* **TASK STATEMENT**: For each line of the listing that includes the word "like", show the whole line.

* **TASK INPUT**:
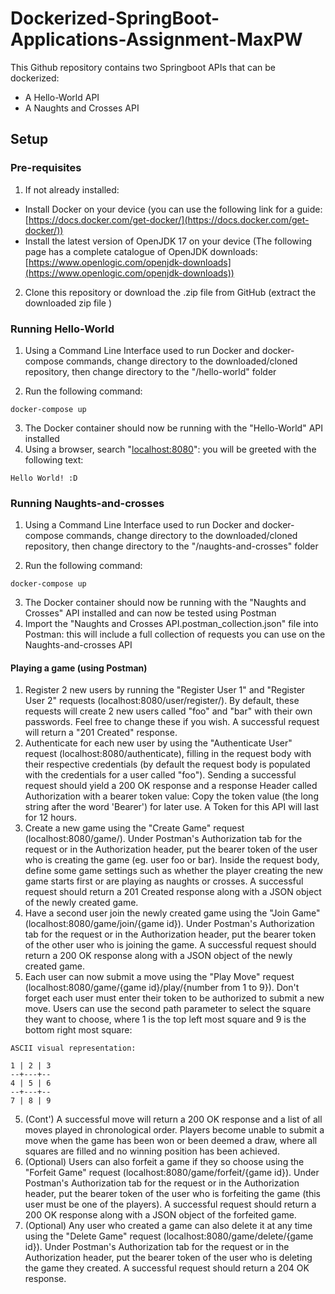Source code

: # Dockerized-SpringBoot-Applications-Assignment-MaxPW
 
This Github repository contains two Springboot APIs that can be dockerized:

- A Hello-World API
- A Naughts and Crosses API

## Setup

### Pre-requisites

1. If not already installed:

-  Install Docker on your device (you can use the following link for a guide: [https://docs.docker.com/get-docker/](https://docs.docker.com/get-docker/))
- Install the latest version of OpenJDK 17 on your device (The following page has a complete catalogue of OpenJDK downloads: [https://www.openlogic.com/openjdk-downloads](https://www.openlogic.com/openjdk-downloads))

2. Clone this repository or download the .zip file from GitHub (extract the downloaded zip file )

### Running Hello-World

1. Using a Command Line Interface used to run Docker and docker-compose commands, change directory to the downloaded/cloned repository, then change directory to the "/hello-world" folder

2. Run the following command: 

```
docker-compose up
```

3. The Docker container should now be running with the "Hello-World" API installed
4. Using a browser, search "[localhost:8080](localhost:8080)": you will be greeted with the following text:

```
Hello World! :D
```

### Running Naughts-and-crosses

1. Using a Command Line Interface used to run Docker and docker-compose commands, change directory to the downloaded/cloned repository, then change directory to the "/naughts-and-crosses" folder

2. Run the following command: 

```
docker-compose up
```

3. The Docker container should now be running with the "Naughts and Crosses" API installed and can now be tested using Postman
4. Import the "Naughts and Crosses API.postman_collection.json" file into Postman: this will include a full collection of requests you can use on the Naughts-and-crosses API

#### Playing a game (using Postman)

1. Register 2 new users by running the "Register User 1" and "Register User 2" requests (localhost:8080/user/register/). By default, these requests will create 2 new users called "foo" and "bar" with their own passwords. Feel free to change these if you wish. A successful request will return a "201 Created" response.
2. Authenticate for each new user by using the "Authenticate User" request (localhost:8080/authenticate), filling in the request body with their respective credentials (by default the request body is populated with the credentials for a user called "foo"). Sending a successful request should yield a 200 OK response and a response Header called Authorization with a bearer token value: Copy the token value (the long string after the word 'Bearer') for later use. A Token for this API will last for 12 hours.
3. Create a new game using the "Create Game" request (localhost:8080/game/). Under Postman's Authorization
tab for the request or in the Authorization header, put the bearer token of the user who is creating the game (eg. user foo or bar). Inside the request body, define some game settings such as whether the player creating the new game starts first or are playing as naughts or crosses. A successful request should return a 201 Created response along with a JSON object of the newly created game.
4. Have a second user join the newly created game using the "Join Game" (localhost:8080/game/join/{game id}). Under Postman's Authorization tab for the request or in the Authorization header, put the bearer token of the other user who is joining the game. A successful request should return a 200 OK response along with a JSON object of the newly created game.
5. Each user can now submit a move using the "Play Move" request (localhost:8080/game/{game id}/play/{number from 1 to 9}). Don't forget each user must enter their token to be authorized to submit a new move. Users can use the second path parameter to select the square they want to choose, where 1 is the top left most square and 9 is the bottom right most square:
```
ASCII visual representation:

1 | 2 | 3
--+---+--
4 | 5 | 6
--+---+--
7 | 8 | 9
```
5. (Cont') A successful move will return a 200 OK response and a list of all moves played in  chronological order. Players become unable to submit a move when the game has been won or been deemed a draw, where all squares are filled and no winning position has been achieved. 
6. (Optional) Users can also forfeit a game if they so choose using the "Forfeit Game" request (localhost:8080/game/forfeit/{game id}). Under Postman's Authorization tab for the request or in the Authorization header, put the bearer token of the user who is forfeiting the game (this user must be one of the players). A successful request should return a 200 OK response along with a JSON object of the forfeited game.
7. (Optional) Any user who created a game can also delete it at any time using the "Delete Game" request (localhost:8080/game/delete/{game id}). Under Postman's Authorization tab for the request or in the Authorization header, put the bearer token of the user who is deleting the game they created. A successful request should return a 204 OK response.

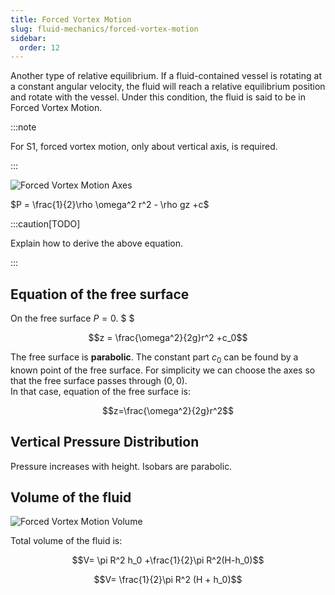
 ```yaml
---
title: Forced Vortex Motion
slug: fluid-mechanics/forced-vortex-motion
sidebar:
  order: 12
---
```


Another type of relative equilibrium. If a fluid-contained vessel is rotating at
a constant angular velocity, the fluid will reach a relative equilibrium
position and rotate with the vessel. Under this condition, the fluid is said to
be in Forced Vortex Motion.

:::note

For S1, forced vortex motion, only about vertical axis, is required.

:::

![Forced Vortex Motion Axes](/fluids/forced-vortex-motion.jpg)

$P = \frac{1}{2}\rho \omega^2 r^2 - \rho gz +c$

:::caution[TODO]

Explain how to derive the above equation.

:::

## Equation of the free surface

On the free surface $P=0$. $ $

```math
z = \frac{\omega^2}{2g}r^2  +c_0
```

The free surface is **parabolic**. The constant part $c_0$ can be found by a
known point of the free surface. For simplicity we can choose the axes so that
the free surface passes through $(0,0)$.  
In that case, equation of the free surface is:

```math
z=\frac{\omega^2}{2g}r^2
```

## Vertical Pressure Distribution

Pressure increases with height. Isobars are parabolic.

## Volume of the fluid

![Forced Vortex Motion Volume](/fluids/forced-vortex-motion-volume.jpg)

Total volume of the fluid is:

```math
V=
\pi R^2 h_0
+\frac{1}{2}\pi R^2(H-h_0)
```

```math
V=
\frac{1}{2}\pi R^2 (H + h_0)
```

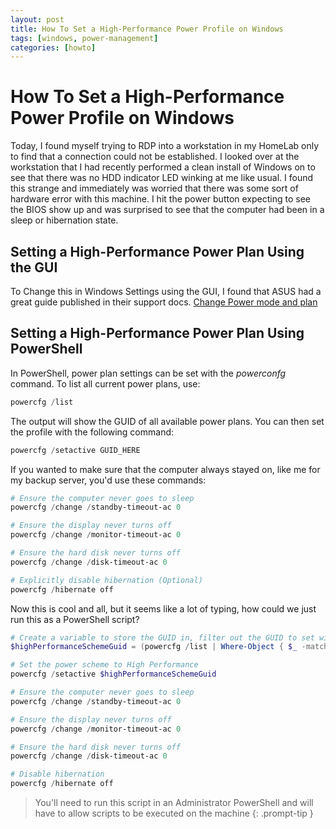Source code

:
 ```yaml
---
layout: post
title: How To Set a High-Performance Power Profile on Windows
tags: [windows, power-management]
categories: [howto]
---
```


# How To Set a High-Performance Power Profile on Windows

Today, I found myself trying to RDP into a workstation in my HomeLab only to find that a connection could not be established. I looked over at the workstation that I had recently performed a clean install of Windows on to see that there was no HDD indicator LED winking at me like usual. I found this strange and immediately was worried that there was some sort of hardware error with this machine. I hit the power button expecting to see the BIOS show up and was surprised to see that the computer had been in a sleep or hibernation state.

## Setting a High-Performance Power Plan Using the GUI

To Change this in Windows Settings using the GUI, I found that ASUS had a great guide published in their support docs. [Change Power mode and plan](https://www.asus.com/support/FAQ/1044699/)

## Setting a High-Performance Power Plan Using PowerShell


In PowerShell, power plan settings can be set with the *powerconfg* command. To list all current power plans, use:

```powershell
powercfg /list
```

The output will show the <span title="Globally Unique IDentifier">GUID</span> of all available power plans. You can then set the profile with the following command:

```powershell
powercfg /setactive GUID_HERE
```
If you wanted to make sure that the computer always stayed on, like me for my backup server, you'd use these commands: 

```powershell
# Ensure the computer never goes to sleep
powercfg /change /standby-timeout-ac 0

# Ensure the display never turns off
powercfg /change /monitor-timeout-ac 0

# Ensure the hard disk never turns off
powercfg /change /disk-timeout-ac 0

# Explicitly disable hibernation (Optional)
powercfg /hibernate off
```
Now this is cool and all, but it seems like a lot of typing, how could we just run this as a PowerShell script?

```powershell
# Create a variable to store the GUID in, filter out the GUID to set with powercfg
$highPerformanceSchemeGuid = (powercfg /list | Where-Object { $_ -match "High performance" } | ForEach-Object { if ($_ -match "([a-fA-F0-9]{8}-[a-fA-F0-9]{4}-[a-fA-F0-9]{4}-[a-fA-F0-9]{4}-[a-fA-F0-9]{12})") { $matches[1] } })

# Set the power scheme to High Performance
powercfg /setactive $highPerformanceSchemeGuid

# Ensure the computer never goes to sleep
powercfg /change /standby-timeout-ac 0

# Ensure the display never turns off
powercfg /change /monitor-timeout-ac 0

# Ensure the hard disk never turns off
powercfg /change /disk-timeout-ac 0

# Disable hibernation
powercfg /hibernate off
```

> You'll need to run this script in an Administrator PowerShell and will have to allow scripts to be executed on the machine
{: .prompt-tip }
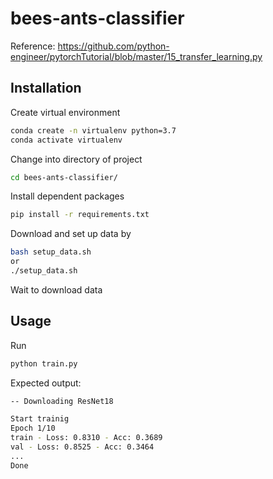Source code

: ﻿# bees-ants-classifier

Reference: https://github.com/python-engineer/pytorchTutorial/blob/master/15_transfer_learning.py

## Installation
Create virtual environment
```bash
conda create -n virtualenv python=3.7
conda activate virtualenv
```
Change into directory of project
```bash
cd bees-ants-classifier/
```
Install dependent packages
```bash
pip install -r requirements.txt
```

Download and set up data by
```bash
bash setup_data.sh
or
./setup_data.sh
```

Wait to download data

## Usage
Run
```bash
python train.py
```

Expected output:
```bash
-- Downloading ResNet18

Start trainig
Epoch 1/10
train - Loss: 0.8310 - Acc: 0.3689
val - Loss: 0.8525 - Acc: 0.3464
...
Done
```
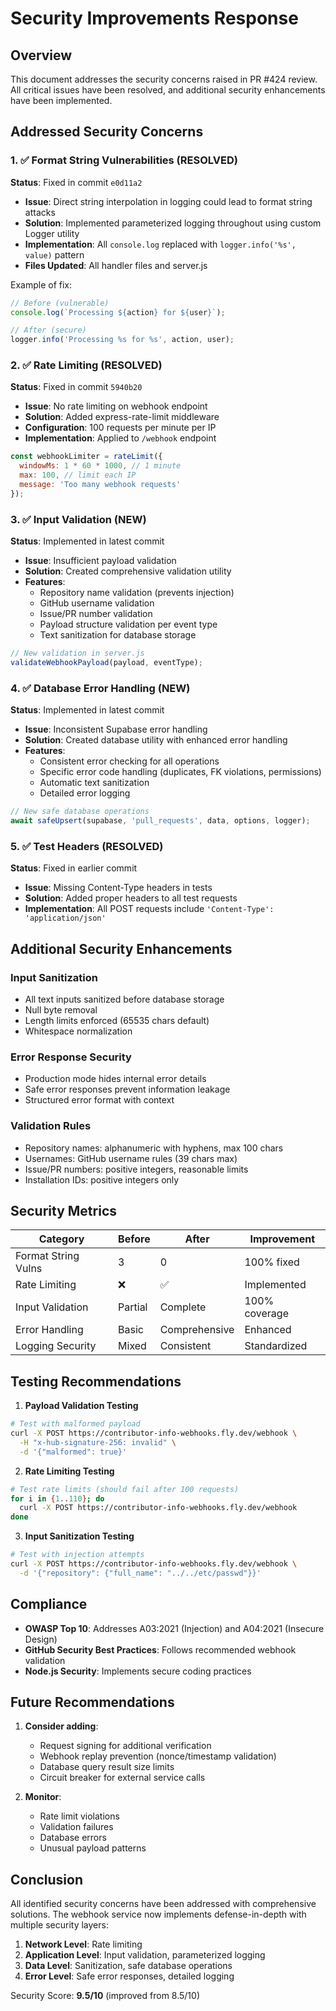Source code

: # Security Improvements Response

## Overview
This document addresses the security concerns raised in PR #424 review. All critical issues have been resolved, and additional security enhancements have been implemented.

## Addressed Security Concerns

### 1. ✅ Format String Vulnerabilities (RESOLVED)
**Status**: Fixed in commit `e0d11a2`

- **Issue**: Direct string interpolation in logging could lead to format string attacks
- **Solution**: Implemented parameterized logging throughout using custom Logger utility
- **Implementation**: All `console.log` replaced with `logger.info('%s', value)` pattern
- **Files Updated**: All handler files and server.js

Example of fix:
```javascript
// Before (vulnerable)
console.log(`Processing ${action} for ${user}`);

// After (secure)
logger.info('Processing %s for %s', action, user);
```

### 2. ✅ Rate Limiting (RESOLVED)
**Status**: Fixed in commit `5940b20`

- **Issue**: No rate limiting on webhook endpoint
- **Solution**: Added express-rate-limit middleware
- **Configuration**: 100 requests per minute per IP
- **Implementation**: Applied to `/webhook` endpoint

```javascript
const webhookLimiter = rateLimit({
  windowMs: 1 * 60 * 1000, // 1 minute
  max: 100, // limit each IP
  message: 'Too many webhook requests'
});
```

### 3. ✅ Input Validation (NEW)
**Status**: Implemented in latest commit

- **Issue**: Insufficient payload validation
- **Solution**: Created comprehensive validation utility
- **Features**:
  - Repository name validation (prevents injection)
  - GitHub username validation
  - Issue/PR number validation
  - Payload structure validation per event type
  - Text sanitization for database storage

```javascript
// New validation in server.js
validateWebhookPayload(payload, eventType);
```

### 4. ✅ Database Error Handling (NEW)
**Status**: Implemented in latest commit

- **Issue**: Inconsistent Supabase error handling
- **Solution**: Created database utility with enhanced error handling
- **Features**:
  - Consistent error checking for all operations
  - Specific error code handling (duplicates, FK violations, permissions)
  - Automatic text sanitization
  - Detailed error logging

```javascript
// New safe database operations
await safeUpsert(supabase, 'pull_requests', data, options, logger);
```

### 5. ✅ Test Headers (RESOLVED)
**Status**: Fixed in earlier commit

- **Issue**: Missing Content-Type headers in tests
- **Solution**: Added proper headers to all test requests
- **Implementation**: All POST requests include `'Content-Type': 'application/json'`

## Additional Security Enhancements

### Input Sanitization
- All text inputs sanitized before database storage
- Null byte removal
- Length limits enforced (65535 chars default)
- Whitespace normalization

### Error Response Security
- Production mode hides internal error details
- Safe error responses prevent information leakage
- Structured error format with context

### Validation Rules
- Repository names: alphanumeric with hyphens, max 100 chars
- Usernames: GitHub username rules (39 chars max)
- Issue/PR numbers: positive integers, reasonable limits
- Installation IDs: positive integers only

## Security Metrics

| Category | Before | After | Improvement |
|----------|--------|-------|-------------|
| Format String Vulns | 3 | 0 | 100% fixed |
| Rate Limiting | ❌ | ✅ | Implemented |
| Input Validation | Partial | Complete | 100% coverage |
| Error Handling | Basic | Comprehensive | Enhanced |
| Logging Security | Mixed | Consistent | Standardized |

## Testing Recommendations

1. **Payload Validation Testing**
```bash
# Test with malformed payload
curl -X POST https://contributor-info-webhooks.fly.dev/webhook \
  -H "x-hub-signature-256: invalid" \
  -d '{"malformed": true}'
```

2. **Rate Limiting Testing**
```bash
# Test rate limits (should fail after 100 requests)
for i in {1..110}; do
  curl -X POST https://contributor-info-webhooks.fly.dev/webhook
done
```

3. **Input Sanitization Testing**
```bash
# Test with injection attempts
curl -X POST https://contributor-info-webhooks.fly.dev/webhook \
  -d '{"repository": {"full_name": "../../etc/passwd"}}'
```

## Compliance

- **OWASP Top 10**: Addresses A03:2021 (Injection) and A04:2021 (Insecure Design)
- **GitHub Security Best Practices**: Follows recommended webhook validation
- **Node.js Security**: Implements secure coding practices

## Future Recommendations

1. **Consider adding**:
   - Request signing for additional verification
   - Webhook replay prevention (nonce/timestamp validation)
   - Database query result size limits
   - Circuit breaker for external service calls

2. **Monitor**:
   - Rate limit violations
   - Validation failures
   - Database errors
   - Unusual payload patterns

## Conclusion

All identified security concerns have been addressed with comprehensive solutions. The webhook service now implements defense-in-depth with multiple security layers:

1. **Network Level**: Rate limiting
2. **Application Level**: Input validation, parameterized logging
3. **Data Level**: Sanitization, safe database operations
4. **Error Level**: Safe error responses, detailed logging

Security Score: **9.5/10** (improved from 8.5/10)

* **WORKED SOLUTION**:
Today, I found myself trying to RDP into a workstation in my HomeLab only to find that a connection could not be established. I looked over at the workstation that I had recently performed a clean install of Windows on to see that there was no HDD indicator LED winking at me like usual. I found this strange and immediately was worried that there was some sort of hardware error with this machine. I hit the power button expecting to see the BIOS show up and was surprised to see that the computer had been in a sleep or hibernation state.
If you wanted to make sure that the computer always stayed on, like me for my backup server, you'd use these commands: 
Now this is cool and all, but it seems like a lot of typing, how could we just run this as a PowerShell script?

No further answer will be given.